If diplomatic irony were an Olympic sport, Iran would be going for gold right now. As indirect negotiations with Washington hang by a thread, a senior Islamic Revolutionary Guard Corps (IRGC) general has decided this is the perfect moment to announce that Iran has undisclosed military capabilities it hasn't shown anyone yet - and is fully prepared for a direct confrontation with both the US and NATO. Cool, cool, very normal diplomacy stuff.

Who pulled the plug on the talks?

According to reporting by Euronews, it wasn't just bluster that derailed the negotiations. Hardliners tied to acting IRGC commander Ahmad Vahidi have been identified as the driving force behind Monday's suspension of the indirect talks between Tehran and Washington.
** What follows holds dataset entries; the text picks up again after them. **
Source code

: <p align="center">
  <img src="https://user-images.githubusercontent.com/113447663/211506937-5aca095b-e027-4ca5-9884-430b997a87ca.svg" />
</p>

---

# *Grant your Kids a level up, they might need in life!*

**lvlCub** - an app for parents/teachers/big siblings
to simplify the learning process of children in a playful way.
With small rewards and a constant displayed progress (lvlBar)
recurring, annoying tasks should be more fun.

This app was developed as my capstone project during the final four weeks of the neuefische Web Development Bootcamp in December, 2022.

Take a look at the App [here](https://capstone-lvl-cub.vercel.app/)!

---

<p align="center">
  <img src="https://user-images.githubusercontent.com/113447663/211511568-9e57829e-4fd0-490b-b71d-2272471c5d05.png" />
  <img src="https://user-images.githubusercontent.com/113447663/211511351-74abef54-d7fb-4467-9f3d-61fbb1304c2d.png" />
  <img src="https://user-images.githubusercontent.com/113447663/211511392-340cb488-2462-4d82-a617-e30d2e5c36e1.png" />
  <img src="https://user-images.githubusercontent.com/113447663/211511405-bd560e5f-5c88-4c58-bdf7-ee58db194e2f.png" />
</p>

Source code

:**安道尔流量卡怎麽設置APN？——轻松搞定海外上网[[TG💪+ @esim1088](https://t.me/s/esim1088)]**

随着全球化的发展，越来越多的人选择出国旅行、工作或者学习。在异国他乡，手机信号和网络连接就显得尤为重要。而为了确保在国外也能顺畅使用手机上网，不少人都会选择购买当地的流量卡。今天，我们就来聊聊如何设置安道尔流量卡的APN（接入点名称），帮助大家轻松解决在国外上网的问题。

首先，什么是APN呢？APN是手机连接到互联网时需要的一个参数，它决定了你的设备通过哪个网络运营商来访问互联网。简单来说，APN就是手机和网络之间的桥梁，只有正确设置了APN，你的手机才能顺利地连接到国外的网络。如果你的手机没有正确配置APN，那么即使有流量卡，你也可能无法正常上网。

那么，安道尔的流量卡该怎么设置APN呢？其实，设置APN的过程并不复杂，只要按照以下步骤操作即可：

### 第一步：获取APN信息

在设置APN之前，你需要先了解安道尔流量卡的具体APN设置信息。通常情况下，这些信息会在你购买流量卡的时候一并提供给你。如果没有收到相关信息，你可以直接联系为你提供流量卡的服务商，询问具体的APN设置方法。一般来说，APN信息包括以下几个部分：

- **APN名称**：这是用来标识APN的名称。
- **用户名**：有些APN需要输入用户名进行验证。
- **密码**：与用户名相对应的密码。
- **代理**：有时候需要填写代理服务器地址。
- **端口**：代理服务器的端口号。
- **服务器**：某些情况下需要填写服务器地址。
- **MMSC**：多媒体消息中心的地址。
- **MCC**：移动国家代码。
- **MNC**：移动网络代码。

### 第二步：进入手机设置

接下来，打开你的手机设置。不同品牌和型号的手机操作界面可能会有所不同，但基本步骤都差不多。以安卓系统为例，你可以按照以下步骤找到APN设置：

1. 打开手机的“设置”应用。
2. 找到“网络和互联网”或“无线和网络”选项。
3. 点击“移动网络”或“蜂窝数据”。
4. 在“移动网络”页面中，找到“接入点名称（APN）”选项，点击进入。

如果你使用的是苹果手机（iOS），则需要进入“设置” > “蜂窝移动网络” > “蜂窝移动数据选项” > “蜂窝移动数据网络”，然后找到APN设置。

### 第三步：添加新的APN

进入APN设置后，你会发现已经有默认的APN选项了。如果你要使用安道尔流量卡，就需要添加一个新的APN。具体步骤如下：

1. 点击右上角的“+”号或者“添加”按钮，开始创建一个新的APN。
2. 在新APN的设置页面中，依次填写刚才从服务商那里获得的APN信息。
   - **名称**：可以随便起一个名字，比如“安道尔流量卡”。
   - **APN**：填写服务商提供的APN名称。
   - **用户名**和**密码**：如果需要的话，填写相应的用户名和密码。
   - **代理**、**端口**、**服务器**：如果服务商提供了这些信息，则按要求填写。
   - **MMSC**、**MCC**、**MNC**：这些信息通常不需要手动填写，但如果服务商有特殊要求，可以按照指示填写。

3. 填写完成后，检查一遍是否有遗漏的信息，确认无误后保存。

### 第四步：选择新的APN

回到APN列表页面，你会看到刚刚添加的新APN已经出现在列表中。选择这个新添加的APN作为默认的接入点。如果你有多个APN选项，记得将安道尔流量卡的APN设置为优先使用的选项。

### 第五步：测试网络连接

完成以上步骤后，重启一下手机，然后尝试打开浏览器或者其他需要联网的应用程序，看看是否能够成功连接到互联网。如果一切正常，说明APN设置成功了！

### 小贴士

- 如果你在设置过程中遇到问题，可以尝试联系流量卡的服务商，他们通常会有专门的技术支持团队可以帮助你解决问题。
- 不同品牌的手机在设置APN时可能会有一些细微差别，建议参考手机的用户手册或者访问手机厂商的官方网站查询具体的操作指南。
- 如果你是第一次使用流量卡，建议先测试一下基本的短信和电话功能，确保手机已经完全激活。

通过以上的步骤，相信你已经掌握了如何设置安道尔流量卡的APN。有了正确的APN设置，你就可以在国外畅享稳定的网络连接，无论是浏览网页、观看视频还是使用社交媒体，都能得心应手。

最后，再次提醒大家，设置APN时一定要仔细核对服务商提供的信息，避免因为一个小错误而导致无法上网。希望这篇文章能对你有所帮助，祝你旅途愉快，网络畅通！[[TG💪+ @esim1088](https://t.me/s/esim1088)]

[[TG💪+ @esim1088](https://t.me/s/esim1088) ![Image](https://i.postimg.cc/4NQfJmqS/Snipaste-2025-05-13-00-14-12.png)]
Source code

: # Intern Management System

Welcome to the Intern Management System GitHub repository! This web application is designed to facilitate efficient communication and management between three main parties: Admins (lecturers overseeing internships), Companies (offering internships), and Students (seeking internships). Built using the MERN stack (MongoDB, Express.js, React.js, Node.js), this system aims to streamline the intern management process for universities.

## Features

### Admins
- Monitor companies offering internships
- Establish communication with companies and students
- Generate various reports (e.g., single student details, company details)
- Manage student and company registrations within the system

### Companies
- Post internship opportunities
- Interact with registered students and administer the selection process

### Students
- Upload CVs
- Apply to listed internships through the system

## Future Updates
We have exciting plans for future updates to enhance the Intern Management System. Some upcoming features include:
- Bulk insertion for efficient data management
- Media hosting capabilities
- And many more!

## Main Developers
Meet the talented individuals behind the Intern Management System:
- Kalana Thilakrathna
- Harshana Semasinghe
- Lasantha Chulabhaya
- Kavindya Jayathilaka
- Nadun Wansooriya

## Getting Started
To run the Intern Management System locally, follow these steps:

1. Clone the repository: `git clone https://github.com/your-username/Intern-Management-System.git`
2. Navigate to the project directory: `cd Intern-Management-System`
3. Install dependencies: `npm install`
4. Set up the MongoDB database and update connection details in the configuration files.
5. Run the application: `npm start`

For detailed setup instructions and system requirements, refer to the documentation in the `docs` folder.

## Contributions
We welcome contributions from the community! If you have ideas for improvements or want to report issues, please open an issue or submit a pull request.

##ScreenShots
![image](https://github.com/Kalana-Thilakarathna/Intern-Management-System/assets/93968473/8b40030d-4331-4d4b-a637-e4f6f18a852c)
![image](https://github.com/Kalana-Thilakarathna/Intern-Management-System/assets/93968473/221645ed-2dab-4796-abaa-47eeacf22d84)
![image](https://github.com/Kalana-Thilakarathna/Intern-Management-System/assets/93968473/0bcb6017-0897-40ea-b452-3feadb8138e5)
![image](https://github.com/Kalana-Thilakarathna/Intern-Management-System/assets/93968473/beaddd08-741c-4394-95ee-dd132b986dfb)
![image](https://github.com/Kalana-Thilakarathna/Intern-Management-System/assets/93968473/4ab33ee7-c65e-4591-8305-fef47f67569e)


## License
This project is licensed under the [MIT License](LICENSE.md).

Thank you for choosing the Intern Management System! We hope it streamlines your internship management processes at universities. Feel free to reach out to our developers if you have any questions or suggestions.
So while diplomats were presumably still warming up their chairs, the IRGC's ideological wing was busy pulling the tablecloth out from under the entire negotiating table.

The suspension leaves the already fragile diplomatic process in a precarious state, with both sides now staring at each other across a widening gap of mistrust and muscle-flexing.

The 'trump cards' speech

The unnamed senior IRGC general's comments, as reported by Euronews, carried a very specific kind of energy - the kind where someone at a poker table announces they have great cards while simultaneously flipping the table over. The general claimed Iran had not revealed the full extent of its military capabilities, framing this as a deliberate strategic choice rather than, say, not having them.

The rhetoric of "trump cards" - and yes, the pun practically writes itself given who sits in the Oval Office - signals that hardline factions within the IRGC see confrontation as preferable to compromise. This puts the more pragmatic voices within the Iranian government in an increasingly difficult position.

What happens next?

The suspension of talks doesn't necessarily mean the door is permanently shut. Indirect negotiations - typically mediated through Oman - have survived previous collapses. But each breakdown raises the temperature and shortens the fuse on a situation that already has plenty of both.

With IRGC hardliners now openly identified as the saboteurs of this particular round, the question becomes whether Iran's political leadership has the will - or the power - to rein them in and restart the process.

For now, the world watches a country with self-described hidden military trump cards walk away from a negotiating table, while promising it's totally ready for a fight with two of the most powerful military alliances on the planet. Perfectly fine. Everything is fine.